Incorrect result for mentioned URLs

rock321987 opened this issue 6 years ago · comments

rock321987 commented 6 years ago

Hi again,

PFA few of the URLs where incorrect result is returned (False here)

https://thesparkgroup.com/available-positions/
http://planate.net/careers/
http://www.halagroup.com/career.php?id=13

Most of the case that I found were:

Wordpress site
sites with status 404, 403 or giving error on robots.txt page
Last one mentioned in file seems to fail for no reason till I understand.

From what I understand these all URLs should return True. Correct me if I am wrong.

reppyFail.xlsx

Dan Lecocq · Answer 1 · Thu Jun 07 2018 21:21:26 GMT+0800 (China Standard Time)

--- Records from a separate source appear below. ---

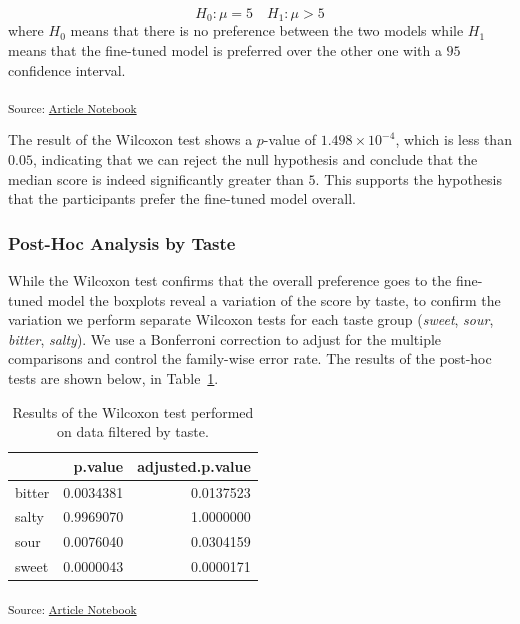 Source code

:\documentclass[
  letterpaper,
  DIV=11,
  numbers=noendperiod]{scrartcl}
\begin{document}
\[
H_0: \mu = 5 \quad H_1: \mu > 5
\] where \(H_0\) means that there is no preference between the two
models while \(H_1\) means that the fine-tuned model is preferred over
the other one with a \(95%
\) confidence interval.

\textsubscript{Source:
\href{https://matteospanio.github.io/multimodal-symphony-survey-analysis/index.qmd.html}{Article
Notebook}}

The result of the Wilcoxon test shows a \(p\)-value of
\(\ensuremath{1.498\times 10^{-4}}\), which is less than \(0.05\),
indicating that we can reject the null hypothesis and conclude that the
median score is indeed significantly greater than \(5\). This supports
the hypothesis that the participants prefer the fine-tuned model
overall.

\subsubsection{Post-Hoc Analysis by
Taste}\label{post-hoc-analysis-by-taste}

While the Wilcoxon test confirms that the overall preference goes to the
fine-tuned model the boxplots reveal a variation of the score by taste,
to confirm the variation we perform separate Wilcoxon tests for each
taste group (\emph{sweet}, \emph{sour}, \emph{bitter}, \emph{salty}). We
use a Bonferroni correction to adjust for the multiple comparisons and
control the family-wise error rate. The results of the post-hoc tests
are shown below, in Table~\ref{tbl-wilcoxon-taste}.

\begin{longtable}[]{@{}lrr@{}}

\caption{\label{tbl-wilcoxon-taste}Results of the Wilcoxon test
performed on data filtered by taste.}

\tabularnewline

\toprule\noalign{}
& p.value & adjusted.p.value \\
\midrule\noalign{}
\endhead
\bottomrule\noalign{}
\endlastfoot
bitter & 0.0034381 & 0.0137523 \\
salty & 0.9969070 & 1.0000000 \\
sour & 0.0076040 & 0.0304159 \\
sweet & 0.0000043 & 0.0000171 \\

\end{longtable}

\textsubscript{Source:
\href{https://matteospanio.github.io/multimodal-symphony-survey-analysis/index.qmd.html}{Article
Notebook}}
\end{document}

Many sites return 403 for the default user agent of python-requests/<version> (tested using curl -i --header 'User-agent: python-requests/2.10.0' http://www.halagroup.com/robots.txt, including:

Per the original robots.txt RFC,

On server response indicating access restrictions (HTTP Status
Code 401 or 403) a robot should regard access to the site
completely restricted.

For the example from planate.net, it was successful for me when I tried it on the current master:

from reppy.robots import Robots
robots = Robots.fetch('http://planate.net/robots.txt')
# This returned True for me, as expected
robots.allowed('http://planate.net/careers/', 'foo-agent')

Are you using any custom headers, like providing your own user agent?

rock321987 · Answer 2 · Fri Jun 08 2018 01:40:04 GMT+0800 (China Standard Time)

That's weird. I am getting False in python2.7, python3.5 and python3.6 for the code you mentioned above.. I have installed it both via pip and also from source.

Here is the snapshot

Is there any way to know the status code returned during fetch of robots url? I consider sites giving these errors as allowed for all.

Brandon Forehand · Answer 3 · Fri Jun 08 2018 04:27:51 GMT+0800 (China Standard Time)

@rock321987: It could be due to IP-based blacklisting or dynamic banning by the site in question. Presumably, @dlecocq is using a different IP than you.

Can you confirm what the response is using either curl from the command line or pdb and extracting the response using reppy?

Also, it's considered polite to temporarily self-block on 5XX status codes for robots.txt similar to 401/403 status code because it's possible that the site is having issues due to crawling. For example, Google will not crawl your site if you return a 500 or 503 status code for robots.txt.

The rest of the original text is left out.